▸ Work order
When you reach the line containing "of survey responses." in the records below, start copying exactly, and stop once you have copied the line containing "Implemented a variety".

= = = = = = =

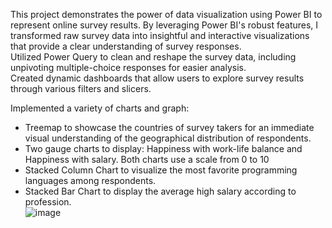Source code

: This project demonstrates the power of data visualization using Power BI to represent online survey results. By leveraging Power BI's robust features, I transformed raw survey data into insightful and interactive visualizations that provide a clear understanding of survey responses.  
Utilized Power Query to clean and reshape the survey data, including unpivoting multiple-choice responses for easier analysis.   
Created dynamic dashboards that allow users to explore survey results through various filters and slicers.  
   
Implemented a variety of charts and graph:   
* Treemap to showcase the countries of survey takers for an immediate visual understanding of the geographical distribution of respondents.    
* Two gauge charts to display: Happiness with work-life balance and Happiness with salary. Both charts use a scale from 0 to 10    
* Stacked Column Chart to visualize the most favorite programming languages among respondents.    
* Stacked Bar Chart to display the average high salary according to profession.    
![image](https://github.com/RiddhiiAgrawal/PowerBI_Project/assets/154056712/c58ef860-8779-4cf2-9e4f-85cf9d26c63f)
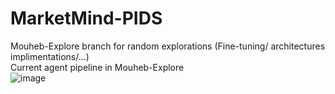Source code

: # MarketMind-PIDS
Mouheb-Explore branch for random explorations (Fine-tuning/ architectures implimentations/...) <br>
Current agent pipeline in Mouheb-Explore<br>
![image](https://github.com/user-attachments/assets/b22c3cb3-296b-4ec9-9ba2-cde96b3ab03e)
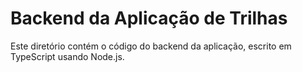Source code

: # Backend da Aplicação de Trilhas

Este diretório contém o código do backend da aplicação, escrito em TypeScript usando Node.js.

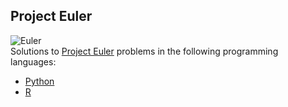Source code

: ## Project Euler

![Euler](http://upload.wikimedia.org/wikipedia/commons/d/d7/Leonhard_Euler.jpg)  
Solutions to [Project Euler](http://projecteuler.net/) problems in the following programming languages:
-  [Python](https://www.python.org/)
-  [R ](http://www.r-project.org/)
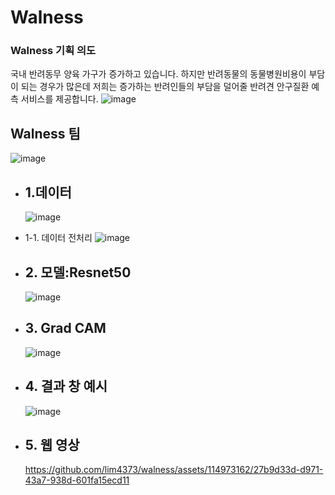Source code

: # Walness
### Walness 기획 의도
국내 반려동무 양육 가구가 증가하고 있습니다. 하지만 반려동물의 동물병원비용이 부담이 되는 경우가 많은데 저희는 증가하는 반려인들의 부담을 덜어줄 반려견 안구질환 예측 서비스를 제공합니다.
![image](https://github.com/lim4373/walness/assets/114973162/9a6d448f-ac66-4f8c-a652-706a851759c3)
## Walness 팀
![image](https://github.com/lim4373/walness/assets/114973162/b2aa6c2e-2c92-4e2b-8e9a-17539578a032)

- ## 1.데이터
  ![image](https://github.com/lim4373/walness/assets/114973162/faaf96ec-c739-45b5-af6e-7a6e7abd60d0)
- 1-1. 데이터 전처리
  ![image](https://github.com/lim4373/walness/assets/114973162/9a0177f9-cf74-468a-946d-caceed7b491a)
- ## 2. 모델:Resnet50
  ![image](https://github.com/lim4373/walness/assets/114973162/a96bfbd4-72e8-4afb-a56a-b149fd108d82)
- ## 3. Grad CAM
  ![image](https://github.com/lim4373/walness/assets/114973162/9874743a-2d3b-494d-887f-f11b15b8c809)
- ## 4. 결과 창 예시
  ![image](https://github.com/lim4373/walness/assets/114973162/7d22871c-c092-4cfd-87c4-4ae1dc2d7bc1)
- ## 5. 웹 영상
  
  https://github.com/lim4373/walness/assets/114973162/27b9d33d-d971-43a7-938d-601fa15ecd11 


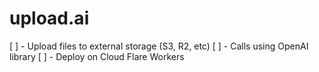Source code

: # upload.ai

[ ] - Upload files to external storage (S3, R2, etc)
[ ] - Calls using OpenAI library
[ ] - Deploy on Cloud Flare Workers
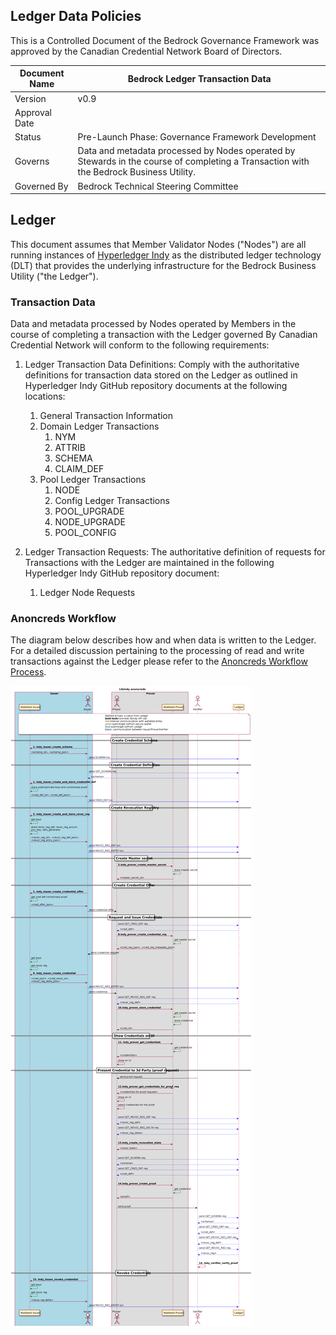 ## Ledger Data Policies

This is a Controlled Document of the Bedrock Governance Framework was approved by the Canadian Credential Network Board of Directors.

| Document Name |Bedrock Ledger Transaction Data |
| --- | --- |
| Version | v0.9 |
| Approval Date | |
| Status | Pre-Launch Phase: Governance Framework Development |
| Governs | Data and metadata processed by Nodes operated by Stewards in the course of completing a Transaction with the Bedrock Business Utility. |
| Governed By | Bedrock Technical Steering Committee |


## Ledger
This document assumes that Member Validator Nodes ("Nodes") are all running instances of [Hyperledger Indy](https://github.com/hyperledger/indy-sdk) as the distributed ledger technology (DLT) that provides the underlying infrastructure for the Bedrock Business Utility ("the Ledger").

### Transaction Data
Data and metadata processed by Nodes operated by Members in the course of completing a transaction with the Ledger governed By Canadian Credential Network will conform to the following requirements:

1. Ledger Transaction Data Definitions: Comply with the authoritative definitions for transaction data stored on the Ledger as outlined in Hyperledger Indy GitHub repository documents at the following locations:
    1. General Transaction Information
    2. Domain Ledger Transactions
        1. NYM
        1. ATTRIB
        1. SCHEMA
        1. CLAIM_DEF
    3. Pool Ledger Transactions
        1. NODE
        1. Config Ledger Transactions
        1. POOL_UPGRADE
        1. NODE_UPGRADE
        1. POOL_CONFIG

2. Ledger Transaction Requests: The authoritative definition of requests for Transactions with the Ledger are maintained in the following Hyperledger Indy GitHub repository document:
    1. Ledger Node Requests

### Anoncreds Workflow
The diagram below describes how and when data is written to the Ledger. For a detailed discussion pertaining to the processing of read and write transactions against the Ledger please refer to the [Anoncreds Workflow Process](https://github.com/hyperledger/indy-sdk/tree/master/docs/design/002-anoncreds#anoncreds-workflow).

![anocreds-workflow](../img/anoncreds-workflow.png)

= = = = = = =

▸ Response area
: This project demonstrates the power of data visualization using Power BI to represent online survey results. By leveraging Power BI's robust features, I transformed raw survey data into insightful and interactive visualizations that provide a clear understanding of survey responses.  
Utilized Power Query to clean and reshape the survey data, including unpivoting multiple-choice responses for easier analysis.   
Created dynamic dashboards that allow users to explore survey results through various filters and slicers.  
   
Implemented a variety of charts and graph:   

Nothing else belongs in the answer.